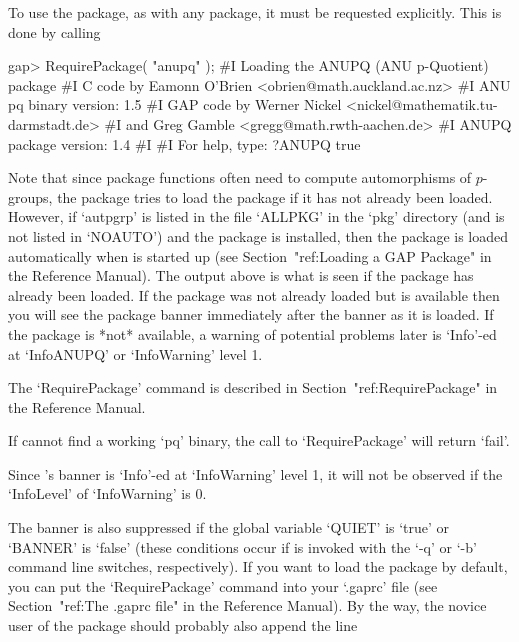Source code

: \endlist


To use the {\ANUPQ} package, as with  any  {\GAP}  package,  it  must  be
requested explicitly. This is done by calling

\beginexample
gap> RequirePackage( "anupq" );
#I    Loading the ANUPQ (ANU p-Quotient) package
#I    C code by  Eamonn O'Brien <obrien@math.auckland.ac.nz>
#I                ANU pq binary version: 1.5
#I    GAP code by Werner Nickel <nickel@mathematik.tu-darmstadt.de>
#I            and   Greg Gamble  <gregg@math.rwth-aachen.de>
#I                ANUPQ package version: 1.4
#I  
#I                For help, type: ?ANUPQ
true
\endexample

Note  that  since  {\ANUPQ}  package  functions  often  need  to  compute
automorphisms  of $p$-groups,  the  {\ANUPQ} package  tries  to load  the
{\AutPGrp}  package if  it  has  not already  been  loaded.  However,  if
`autpgrp' is listed  in the file `ALLPKG' in the  `pkg' directory (and is
not listed in `NOAUTO') and the {\AutPGrp} package is installed, then the
{\AutPGrp} package is loaded automatically when {\GAP} is started up (see
Section~"ref:Loading a GAP Package"  in the Reference Manual). The output
above is what is seen if  the {\AutPGrp} package has already been loaded. 
If the  {\AutPGrp} package was not  already loaded but  is available then
you will see the {\AutPGrp} package banner immediately after the {\ANUPQ}
banner as it is loaded.  If  the {\AutPGrp} package is *not* available, a
warning  of  potential problems  later  is  `Info'-ed  at `InfoANUPQ'  or
`InfoWarning' level 1.

The `RequirePackage' command is described in Section~"ref:RequirePackage"
in the {\GAP} Reference Manual.

If {\GAP} cannot find a working `pq' binary, the call to `RequirePackage'
will return `fail'.

Since {\ANUPQ}'s banner is `Info'-ed at `InfoWarning' level  1,  it  will
not be observed if the `InfoLevel' of `InfoWarning' is 0.

The banner is also suppressed if the global {\GAP}  variable  `QUIET'  is
`true' or `BANNER' is  `false'  (these  conditions  occur  if  {\GAP}  is
invoked with the `-q' or `-b' command line  switches,  respectively).  If
you want to load the  {\ANUPQ}  package  by  default,  you  can  put  the
`RequirePackage' command into your `.gaprc'  file  (see  Section~"ref:The
.gaprc file" in the {\GAP} Reference Manual). By the way, the novice user
of the {\ANUPQ} package should probably also append the line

▶ **WORK INSTRUCTION**
Your answer should be one number: how many lines of the records hold "been".

▶ **RESULT OF THIS TASK**
2